Zinke Wants to Decrease Protected Sites And Allow Commercial Use

A copy of U.S. Secretary of the Interior Ryan Zinke’s secret recommendations for the nation’s monuments and sanctuaries under review was obtained by The Washington Post and Wall Street Journal. According to the memo, Zinke is recommending shrinking the borders of six monuments and ocean preserves and opening up four others to uses such as commercial fishing, logging and coal mining.

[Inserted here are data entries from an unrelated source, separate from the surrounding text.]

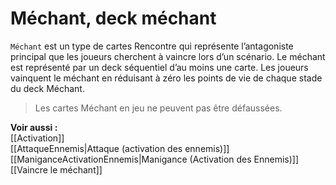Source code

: # Méchant, deck méchant
`Méchant` est un type de cartes Rencontre qui représente l’antagoniste principal que les joueurs cherchent à vaincre lors d’un scénario. 
Le méchant est représenté par un deck séquentiel d’au moins une carte. Les joueurs vainquent le méchant en réduisant à zéro les points de vie de chaque stade du deck Méchant.

>Les cartes Méchant en jeu ne peuvent pas être défaussées. 
 
**Voir aussi :**  
[[Activation]]  
[[AttaqueEnnemis|Attaque (activation des ennemis)]]  
[[ManiganceActivationEnnemis|Manigance (Activation des Ennemis)]]  
[[Vaincre le méchant]]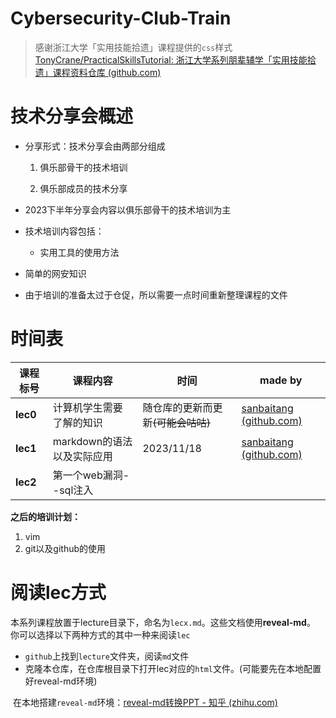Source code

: # Cybersecurity-Club-Train
>  感谢浙江大学「实用技能拾遗」课程提供的`css`样式 [TonyCrane/PracticalSkillsTutorial: 浙江大学系列朋辈辅学「实用技能拾遗」课程资料仓库 (github.com)](https://github.com/TonyCrane/PracticalSkillsTutorial)



# 技术分享会概述

- 分享形式：技术分享会由两部分组成

  1. 俱乐部骨干的技术培训

  2. 俱乐部成员的技术分享
- 2023下半年分享会内容以俱乐部骨干的技术培训为主
- 技术培训内容包括：

  - 实用工具的使用方法
- 简单的网安知识
- 由于培训的准备太过于仓促，所以需要一点时间重新整理课程的文件

# 时间表

| 课程标号 | 课程内容                   | 时间                               | made by                                                  |
| -------- | -------------------------- | ---------------------------------- | -------------------------------------------------------- |
| **lec0** | 计算机学生需要了解的知识   | 随仓库的更新而更新~~(可能会咕咕)~~ | [sanbaitang (github.com)](https://github.com/sanbaitang) |
| **lec1** | markdown的语法以及实际应用 | 2023/11/18                         | [sanbaitang (github.com)](https://github.com/sanbaitang) |
| **lec2** | 第一个web漏洞--sql注入     |                                    |                                                          |

**之后的培训计划：**

1. vim
2. git以及github的使用



# 阅读lec方式

本系列课程放置于lecture目录下，命名为`lecx.md`。这些文档使用**reveal-md**。 你可以选择以下两种方式的其中一种来阅读`lec`

- `github`上找到`lecture`文件夹，阅读`md`文件
- 克隆本仓库，在仓库根目录下打开lec对应的`html`文件。(可能要先在本地配置好reveal-md环境)

​       在本地搭建`reveal-md`环境：[reveal-md转换PPT - 知乎 (zhihu.com)](https://zhuanlan.zhihu.com/p/648482585)

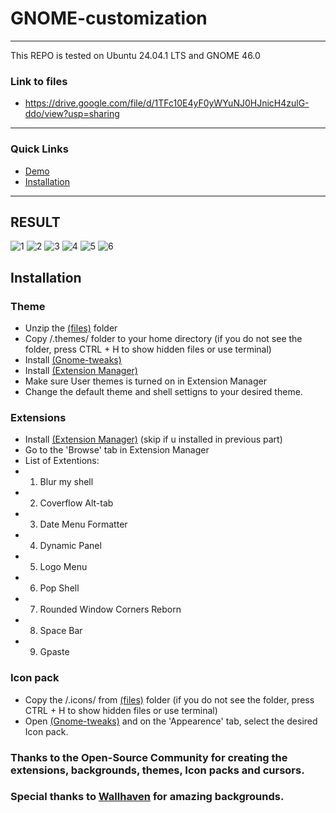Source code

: # GNOME-customization
---
This REPO is tested on Ubuntu 24.04.1 LTS and GNOME 46.0 
### Link to files
- https://drive.google.com/file/d/1TFc10E4yF0yWYuNJ0HJnicH4zulG-ddo/view?usp=sharing
---
### Quick Links
- [Demo](#result)
- [Installation](#installation)

---
## RESULT
![1](https://cloud-8311tttub-hack-club-bot.vercel.app/6screenshot_from_2024-11-30_19-25-38.png)
![2](https://cloud-8311tttub-hack-club-bot.vercel.app/5screenshot_from_2024-11-30_19-25-04.png)
![3](https://cloud-8311tttub-hack-club-bot.vercel.app/4screenshot_from_2024-11-30_19-22-02.png)
![4](https://cloud-8311tttub-hack-club-bot.vercel.app/3screenshot_from_2024-11-30_19-21-25.png)
![5](https://cloud-8311tttub-hack-club-bot.vercel.app/2screenshot_from_2024-11-30_19-20-52.png)
![6](https://cloud-8311tttub-hack-club-bot.vercel.app/1screenshot_from_2024-11-30_19-20-24.png)


## Installation
### Theme
- Unzip the [(files)](https://drive.google.com/file/d/1TFc10E4yF0yWYuNJ0HJnicH4zulG-ddo/view?usp=sharing) folder
- Copy /.themes/ folder to your home directory (if you do not see the folder, press CTRL + H to show hidden files or use terminal)
- Install [(Gnome-tweaks)](https://itsfoss.com/gnome-tweak-tool/)
- Install [(Extension Manager)](https://itsfoss.com/extension-manager/)
- Make sure User themes is turned on in Extension Manager
- Change the default theme and shell settigns to your desired theme.


### Extensions
- Install [(Extension Manager)](https://itsfoss.com/extension-manager/) (skip if u installed in previous part)
- Go to the 'Browse' tab in Extension Manager
- List of Extentions:
- 1. Blur my shell
- 2. Coverflow Alt-tab
- 3. Date Menu Formatter
- 4. Dynamic Panel
- 5. Logo Menu
- 6. Pop Shell
- 7. Rounded Window Corners Reborn
- 8. Space Bar
- 9. Gpaste

### Icon pack
- Copy the /.icons/ from [(files)](https://drive.google.com/file/d/1TFc10E4yF0yWYuNJ0HJnicH4zulG-ddo/view?usp=sharing) folder (if you do not see the folder, press CTRL + H to show hidden files or use terminal)
- Open [(Gnome-tweaks)](https://itsfoss.com/gnome-tweak-tool/) and on the 'Appearence' tab, select the desired Icon pack.

### Thanks to the Open-Source Community for creating the extensions, backgrounds, themes, Icon packs and cursors.
### Special thanks to [Wallhaven](https://wallhaven.cc) for amazing backgrounds.
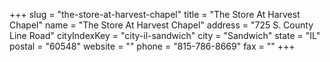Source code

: +++
slug = "the-store-at-harvest-chapel"
title = "The Store At Harvest Chapel"
name = "The Store At Harvest Chapel"
address = "725 S. County Line Road"
cityIndexKey = "city-il-sandwich"
city = "Sandwich"
state = "IL"
postal = "60548"
website = ""
phone = "815-786-8669"
fax = ""
+++
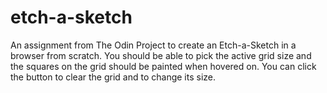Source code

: # etch-a-sketch

An assignment from The Odin Project to create an Etch-a-Sketch in a browser from scratch. You should be able to pick the active grid size and the squares on the grid should be painted when hovered on. You can click the button to clear the grid and to change its size.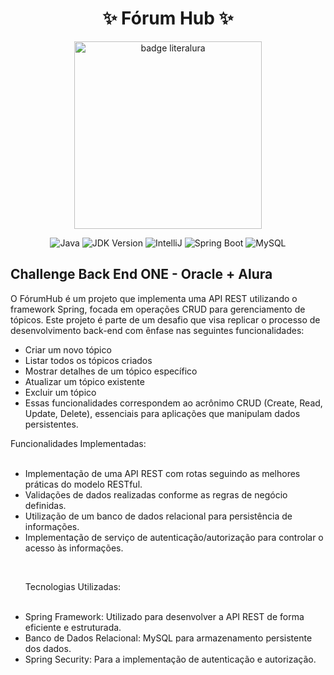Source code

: <h1 align="center"> ✨ Fórum Hub ✨</h1>
<p align="center">
  <img src="https://github.com/user-attachments/assets/80ea9cc2-0b29-4231-a419-b5fa6d10fe45"
" alt="badge literalura" width="300" />
</p>

<p align="center">
  <img src="https://img.shields.io/badge/Language-Java-brightgreen" alt="Java" />
  <img src="https://img.shields.io/badge/JDK-17-red" alt="JDK Version" />
  <img src="https://img.shields.io/badge/IDE-IntelliJ-purple" alt="IntelliJ"/>
  <img src="https://img.shields.io/badge/Framework-Spring-green" alt="Spring Boot"/>
  <img src="https://img.shields.io/badge/Banco-MySQL-blue" alt="MySQL" />
</p>

<h2>Challenge Back End ONE - Oracle + Alura</h2>
<p>O FórumHub é um projeto que implementa uma API REST utilizando o framework Spring, focada em operações CRUD para gerenciamento de tópicos. Este projeto é parte de um desafio que visa replicar o processo de desenvolvimento back-end com ênfase nas seguintes funcionalidades:
<br><ul>
<li>Criar um novo tópico
<li>Listar todos os tópicos criados
<li>Mostrar detalhes de um tópico específico
<li>Atualizar um tópico existente
<li>Excluir um tópico
<li>Essas funcionalidades correspondem ao acrônimo CRUD (Create, Read, Update, Delete), essenciais para aplicações que manipulam dados persistentes.
</ul>
Funcionalidades Implementadas: <br>
<br>
<ul>
<li>Implementação de uma API REST com rotas seguindo as melhores práticas do modelo RESTful.
<li>Validações de dados realizadas conforme as regras de negócio definidas.
<li>Utilização de um banco de dados relacional para persistência de informações.
<li>Implementação de serviço de autenticação/autorização para controlar o acesso às informações.
</ul>
<br>
<ul>
  
  Tecnologias Utilizadas:
  
  <br>
<li>Spring Framework: Utilizado para desenvolver a API REST de forma eficiente e estruturada.
<li>Banco de Dados Relacional: MySQL para armazenamento persistente dos dados.
<li>Spring Security: Para a implementação de autenticação e autorização.
</ul>
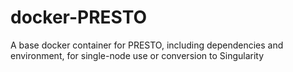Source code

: # docker-PRESTO
A base docker container for PRESTO, including dependencies and environment, for single-node use or conversion to Singularity
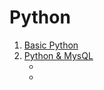 # Python
 
1. [Basic Python](https://github.com/Farhan0140/Python/tree/main/Basic%20Python)
2. [Python & MysQL](https://github.com/Farhan0140/Python/tree/main/Python%20%26%20MysQL)
    * []()
    * []()

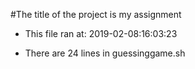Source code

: #The title of the project is my assignment

* This file ran at: 2019-02-08:16:03:23 

* There are 24 lines in guessinggame.sh 

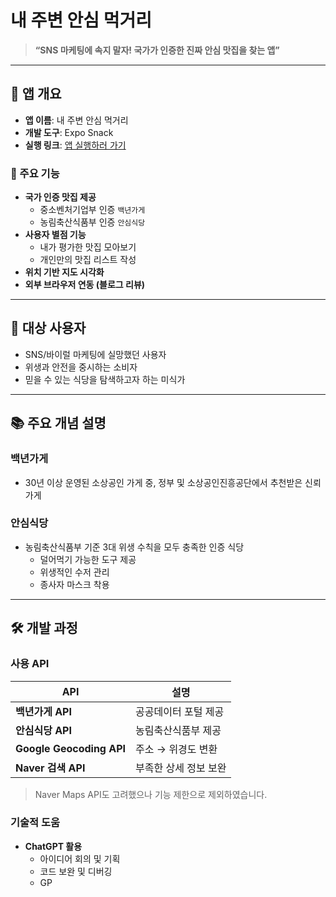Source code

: # 내 주변 안심 먹거리

> **“SNS 마케팅에 속지 말자! 국가가 인증한 진짜 안심 맛집을 찾는 앱”**

---

## 📱 앱 개요

- **앱 이름**: 내 주변 안심 먹거리  
- **개발 도구**: Expo Snack  
- **실행 링크**: [앱 실행하러 가기](https://snack.expo.dev/@nokcha111/133a3b)

### 🔧 주요 기능

- **국가 인증 맛집 제공**  
  - 중소벤처기업부 인증 `백년가게`
  - 농림축산식품부 인증 `안심식당`
- **사용자 별점 기능**  
  - 내가 평가한 맛집 모아보기
  - 개인만의 맛집 리스트 작성
- **위치 기반 지도 시각화**
- **외부 브라우저 연동 (블로그 리뷰)**

---

## 👥 대상 사용자

- SNS/바이럴 마케팅에 실망했던 사용자
- 위생과 안전을 중시하는 소비자
- 믿을 수 있는 식당을 탐색하고자 하는 미식가

---

## 📚 주요 개념 설명

### 백년가게
- 30년 이상 운영된 소상공인 가게 중, 정부 및 소상공인진흥공단에서 추천받은 신뢰 가게

### 안심식당
- 농림축산식품부 기준 3대 위생 수칙을 모두 충족한 인증 식당
  - 덜어먹기 가능한 도구 제공
  - 위생적인 수저 관리
  - 종사자 마스크 착용

---

## 🛠 개발 과정

### 사용 API
| API | 설명 |
|-----|------|
| **백년가게 API** | 공공데이터 포털 제공 |
| **안심식당 API** | 농림축산식품부 제공 |
| **Google Geocoding API** | 주소 → 위경도 변환 |
| **Naver 검색 API** | 부족한 상세 정보 보완 |

> Naver Maps API도 고려했으나 기능 제한으로 제외하였습니다.

### 기술적 도움
- **ChatGPT 활용**
  - 아이디어 회의 및 기획
  - 코드 보완 및 디버깅
  - GP
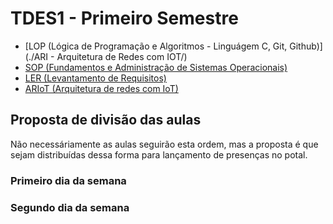 # TDES1 - Primeiro Semestre
- [LOP (Lógica de Programação e Algoritmos - Linguágem C, Git, Github)](./ARI - Arquitetura de Redes com IOT/)
- [SOP (Fundamentos e Administração de Sistemas Operacionais)](./02-sop/)
- [LER (Levantamento de Requisitos)](./03-ler/)
- [ARIoT (Arquitetura de redes com IoT)](./04-aito/)

## Proposta de divisão das aulas
Não necessáriamente as aulas seguirão esta ordem, mas a proposta é que sejam distribuídas dessa forma para lançamento de presenças no potal.

### Primeiro dia da semana


### Segundo dia da semana
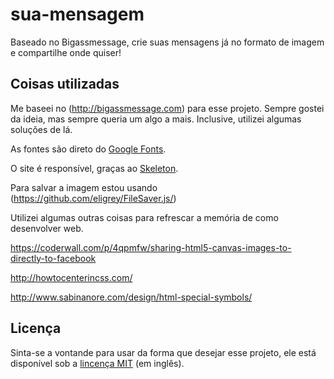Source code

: # sua-mensagem

Baseado no Bigassmessage, crie suas mensagens já no formato de imagem e compartilhe onde quiser!

## Coisas utilizadas

Me baseei no (http://bigassmessage.com) para esse projeto. Sempre gostei da ideia, mas sempre queria um algo a mais. Inclusive, utilizei algumas soluções de lá.

As fontes são direto do [Google Fonts](https://fonts.google.com).

O site é responsível, graças ao [Skeleton](http://getskeleton.com/).

Para salvar a imagem estou usando (https://github.com/eligrey/FileSaver.js/)

Utilizei algumas outras coisas para refrescar a memória de como desenvolver web.

https://coderwall.com/p/4qpmfw/sharing-html5-canvas-images-to-directly-to-facebook

http://howtocenterincss.com/

http://www.sabinanore.com/design/html-special-symbols/


## Licença

Sinta-se a vontande para usar da forma que desejar esse projeto, ele está disponível sob a [lincença MIT](https://github.com/HigorSantos/sua-mensagem/blob/master/LICENSE.md) (em inglês).
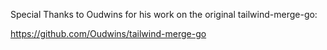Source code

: Special Thanks to Oudwins for his work on the original tailwind-merge-go:

[ https://github.com/Oudwins/tailwind-merge-go ](https://github.com/Oudwins/tailwind-merge-go)
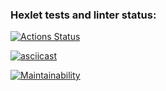 ### Hexlet tests and linter status:
[![Actions Status](https://github.com/Mr-XEN/java-project-lvl2/workflows/hexlet-check/badge.svg)](https://github.com/Mr-XEN/java-project-lvl2/actions)

[![asciicast](https://asciinema.org/a/ndsQNwWH6W8c639OX9I7OHA5d.svg)](https://asciinema.org/a/ndsQNwWH6W8c639OX9I7OHA5d)

[![Maintainability](https://api.codeclimate.com/v1/badges/CODECLIMATESEC/maintainability)](https://codeclimate.com/github/Mr-XEN/java-project-lvl2/maintainability)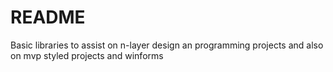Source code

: # README #

Basic libraries to assist on n-layer design an programming projects and also on mvp styled projects and winforms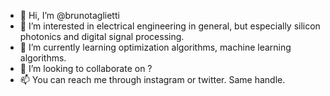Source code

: - 👋 Hi, I’m @brunotaglietti
- 👀 I’m interested in electrical engineering in general, but especially silicon photonics and digital signal processing.
- 🌱 I’m currently learning optimization algorithms, machine learning algorithms.
- 💞️ I’m looking to collaborate on ?
- 📫 You can reach me through instagram or twitter. Same handle.

<!---
brunotaglietti/brunotaglietti is a ✨ special ✨ repository because its `README.md` (this file) appears on your GitHub profile.
You can click the Preview link to take a look at your changes.
--->
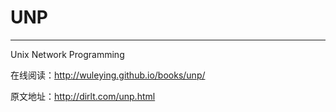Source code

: # UNP
***

Unix Network Programming

在线阅读：http://wuleying.github.io/books/unp/

原文地址：http://dirlt.com/unp.html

Rose Atoll near American Samoa and the Pacific Remote Islands west of Hawaii monuments would see their size reduced to allow for commercial fishing. For the Northeast Canyons and Seamounts National Monument off the coast of Cape Cod, Massachusetts, Zinke is recommending modifying its management plan to allow for commercial fishing there as well.

 

New Industry Association Hires Lobby for Ocean Businesses

IOSTIA, the International Ocean Science and Technology Industry Association is a new 501(c)(6) industry association representing businesses that provide technology and services for sectors that sustainably and commercially utilize the oceans.

It has engaged the bipartisan government relations and lobbying firm USGRI.com to plan and implement an aggressive public policy program aimed at Capitol Hill and the regulatory agencies in an effort to provide a unified industry voice in Washington, D.C.

With nearly two-thirds of blue-tech companies located outside of North America, this new industry association will also be international in scope and substance. The IOSTIA government relations plan will be heavy on engaging the foreign embassies located in Washington to assist international companies entering the U.S. economic and regulatory markets.